It was an intellectual rout that badly wrong-footed the Austerians, who have since been notably half-hearted in the face of a resurgent left now campaigning on economic justice. This includes, for example, increasing Social Security benefits, which was unthinkable two years ago, when the fight to stop benefits from being cut was nearly lost.

The question for 2014, then, will be whether this triumph can be consolidated and expanded into the policy sphere. Because despite the intellectual collapse, Austerian assumptions and reasoning still dominate United States policy, which is undertaking fiscal consolidation at a pace not seen since the WWII demobilization. If the current Austerian death grip on the framework of policy negotiation can be broken, there might be a chance.

The answer to this question turns on how one views intellectual debate. Given the history of the last few years, one could be forgiven for thinking it’s pointless. As the Polish economist Michal Kalecki demonstrated brilliantly, there are powerful cultural and class-based reasons for both political and business elites to favor austerity now.

We see this today, as Steve Randy Waldman has demonstrated, in the blatant double standards applied to austerity as compared to inequality or raising the minimum wage. Consider a recent paper by the liberal economist Jared Bernstein, which while outlining much excellent evidence about the economic harm of inequality, is stuffed with unnecessary hedging and hesitation. The Reinhart and Rogoff paper, by contrast, was weak even without knowing about the Excel and stats errors (as Paul Krugman, among others, observed at the time), but elites nearly tripped over their own feet seizing on it anyway. Their bogus “90 percent” conclusion was stated as economic fact by everyone from Paul Ryan to the Washington Post editorial board.

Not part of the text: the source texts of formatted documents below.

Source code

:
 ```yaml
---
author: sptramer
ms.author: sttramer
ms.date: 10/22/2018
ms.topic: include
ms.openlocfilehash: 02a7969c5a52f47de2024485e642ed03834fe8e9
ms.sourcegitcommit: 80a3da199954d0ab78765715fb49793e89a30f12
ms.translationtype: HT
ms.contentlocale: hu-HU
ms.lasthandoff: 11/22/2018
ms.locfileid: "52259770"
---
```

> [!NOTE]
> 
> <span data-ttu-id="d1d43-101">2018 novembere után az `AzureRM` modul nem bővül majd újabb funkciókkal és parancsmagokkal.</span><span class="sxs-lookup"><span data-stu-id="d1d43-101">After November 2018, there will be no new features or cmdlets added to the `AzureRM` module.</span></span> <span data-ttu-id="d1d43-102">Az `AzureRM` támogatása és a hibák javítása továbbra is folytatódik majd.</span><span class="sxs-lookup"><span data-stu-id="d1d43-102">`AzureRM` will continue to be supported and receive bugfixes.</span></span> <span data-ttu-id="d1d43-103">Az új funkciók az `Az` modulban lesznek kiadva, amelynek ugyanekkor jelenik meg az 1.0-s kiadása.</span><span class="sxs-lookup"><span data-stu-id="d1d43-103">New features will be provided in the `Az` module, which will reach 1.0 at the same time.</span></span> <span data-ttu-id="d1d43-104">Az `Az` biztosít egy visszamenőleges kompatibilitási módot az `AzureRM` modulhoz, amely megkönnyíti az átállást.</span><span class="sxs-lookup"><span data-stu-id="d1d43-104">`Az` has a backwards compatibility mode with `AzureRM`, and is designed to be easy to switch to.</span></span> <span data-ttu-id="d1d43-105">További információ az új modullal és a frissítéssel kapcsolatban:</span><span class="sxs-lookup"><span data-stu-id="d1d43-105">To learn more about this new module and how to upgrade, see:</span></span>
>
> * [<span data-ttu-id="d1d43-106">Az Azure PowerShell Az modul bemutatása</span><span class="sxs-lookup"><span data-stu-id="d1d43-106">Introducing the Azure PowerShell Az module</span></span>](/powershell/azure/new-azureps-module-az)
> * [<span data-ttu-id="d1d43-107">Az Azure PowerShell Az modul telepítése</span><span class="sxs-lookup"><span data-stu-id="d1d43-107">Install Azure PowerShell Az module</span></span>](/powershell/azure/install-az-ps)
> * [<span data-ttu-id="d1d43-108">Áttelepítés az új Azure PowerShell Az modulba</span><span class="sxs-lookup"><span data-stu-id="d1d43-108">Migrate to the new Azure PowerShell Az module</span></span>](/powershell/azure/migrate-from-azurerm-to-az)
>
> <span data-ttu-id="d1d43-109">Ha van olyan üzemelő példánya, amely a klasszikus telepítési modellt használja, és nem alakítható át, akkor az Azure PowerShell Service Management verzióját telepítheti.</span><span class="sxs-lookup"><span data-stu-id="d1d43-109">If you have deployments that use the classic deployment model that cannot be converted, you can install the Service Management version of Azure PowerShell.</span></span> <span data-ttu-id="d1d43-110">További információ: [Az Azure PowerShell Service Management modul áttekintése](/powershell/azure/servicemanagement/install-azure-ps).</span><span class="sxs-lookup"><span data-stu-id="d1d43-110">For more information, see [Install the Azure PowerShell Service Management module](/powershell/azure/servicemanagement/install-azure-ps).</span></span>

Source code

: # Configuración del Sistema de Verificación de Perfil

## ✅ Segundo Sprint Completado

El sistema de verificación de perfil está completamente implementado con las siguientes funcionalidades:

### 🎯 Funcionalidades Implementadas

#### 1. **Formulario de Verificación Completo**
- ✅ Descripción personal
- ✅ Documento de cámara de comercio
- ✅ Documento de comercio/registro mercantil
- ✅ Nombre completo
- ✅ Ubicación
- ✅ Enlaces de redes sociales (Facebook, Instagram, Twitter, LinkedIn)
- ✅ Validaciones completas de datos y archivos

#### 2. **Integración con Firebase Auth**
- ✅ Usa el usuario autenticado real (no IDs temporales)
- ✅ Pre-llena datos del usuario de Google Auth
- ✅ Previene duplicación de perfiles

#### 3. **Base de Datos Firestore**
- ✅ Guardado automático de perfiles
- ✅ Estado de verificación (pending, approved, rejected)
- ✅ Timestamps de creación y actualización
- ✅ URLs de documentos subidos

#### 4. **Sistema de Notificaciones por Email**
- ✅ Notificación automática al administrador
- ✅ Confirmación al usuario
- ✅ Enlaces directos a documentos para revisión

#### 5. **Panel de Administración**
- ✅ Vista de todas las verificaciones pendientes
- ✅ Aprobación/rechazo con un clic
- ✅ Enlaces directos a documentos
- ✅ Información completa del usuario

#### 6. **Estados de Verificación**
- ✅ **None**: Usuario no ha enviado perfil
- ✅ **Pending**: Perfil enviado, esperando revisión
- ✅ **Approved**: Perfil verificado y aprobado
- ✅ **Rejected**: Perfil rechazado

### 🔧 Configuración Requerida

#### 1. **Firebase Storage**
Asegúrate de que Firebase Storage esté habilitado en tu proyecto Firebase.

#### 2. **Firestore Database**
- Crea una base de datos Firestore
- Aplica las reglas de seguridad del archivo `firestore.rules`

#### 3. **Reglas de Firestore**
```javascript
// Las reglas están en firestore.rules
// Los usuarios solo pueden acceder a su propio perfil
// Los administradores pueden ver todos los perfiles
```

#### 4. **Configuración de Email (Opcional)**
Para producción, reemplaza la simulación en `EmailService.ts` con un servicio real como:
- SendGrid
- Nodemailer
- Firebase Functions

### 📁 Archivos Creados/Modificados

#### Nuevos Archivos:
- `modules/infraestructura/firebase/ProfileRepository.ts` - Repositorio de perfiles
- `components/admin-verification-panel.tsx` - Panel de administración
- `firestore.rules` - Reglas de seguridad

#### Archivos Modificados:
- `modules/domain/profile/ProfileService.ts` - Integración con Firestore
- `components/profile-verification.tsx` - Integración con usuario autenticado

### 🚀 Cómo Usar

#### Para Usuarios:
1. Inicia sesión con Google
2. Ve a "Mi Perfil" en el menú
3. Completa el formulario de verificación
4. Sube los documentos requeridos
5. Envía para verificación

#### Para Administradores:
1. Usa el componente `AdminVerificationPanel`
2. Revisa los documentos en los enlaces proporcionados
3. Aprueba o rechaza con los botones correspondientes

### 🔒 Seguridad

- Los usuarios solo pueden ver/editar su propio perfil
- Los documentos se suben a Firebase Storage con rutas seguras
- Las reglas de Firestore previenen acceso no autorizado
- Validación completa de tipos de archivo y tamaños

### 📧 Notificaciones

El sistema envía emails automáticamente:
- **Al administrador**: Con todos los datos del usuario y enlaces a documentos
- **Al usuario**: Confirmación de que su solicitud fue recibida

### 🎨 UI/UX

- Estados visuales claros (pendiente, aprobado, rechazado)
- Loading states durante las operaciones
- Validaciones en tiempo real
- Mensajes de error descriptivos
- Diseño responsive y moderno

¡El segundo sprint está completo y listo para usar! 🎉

However, biased reasoning is different than no reasoning at all. Seizing on a fig leaf paper fulfills a deep psychological need. Current elites may be largely greedy, corrupt hypocrites, but the cultural credibility of science is such that what amounts to outright class warfare must have an “evidence-based” patina. It’s far too gauche to simply ram through one’s favored policies because you want all the money or to kick the poor.

Therefore, fiscal policy in 2014 and 2015 will hinge on whether the Austerian coalition can be split (assuming, as is probable, that progressive Democrats don’t sweep the 2014 midterms).

Roughly speaking, we’re talking about the center and the right, and there are good reasons to suppose that neither will be brought around. For the center, it takes an intellectual defeat roughly akin to the Battle of Trafalgar to get them to grudgingly abandon austerity. (And if some hack economist churns out another pro-austerity paper, they will probably grab it eagerly.) Meanwhile, “straight” reporters have been culturally conditioned to code deficit reduction as a non-ideological good thing, so even very recent straight reporting still contains buried Austerian assumptions.

And on the right, things look especially hopeless. Denial and motivated reasoning are so epidemic that even Mitt Romney believed the “unskewed” polls before the 2012 election. Ivory tower arguments alone are useless here.

However, all hope is not lost. The key is to change what is considered acceptable for budgetary negotiations. Right now, they all assume that any new spending must be “offset” by cuts elsewhere. That aversion to deficit spending is 100% Austerian.

So while Republicans are largely immune to evidence, it’s also true they don’t actually care about the deficit in and of itself. They favor reduced taxes on the rich, and cutting social insurance. What’s more, conservative reformists at places like National Affairs have gotten louder and bolder in their advocacy of new thinking, even including infrastructure spending.

So if the center, especially including President Obama, can be persuaded to drop their deficit obsession (and again, it’s hardly possible to overstate how badly this debate has been lost), we could trade tax cuts for some austerity relief, like re-extending unemployment benefits and food stamps. And, it’s important to note, both spending increases and tax cuts count as austerity relief. Tax cuts, especially on the rich, aren’t very good stimulus, but they still put money into people’s pockets.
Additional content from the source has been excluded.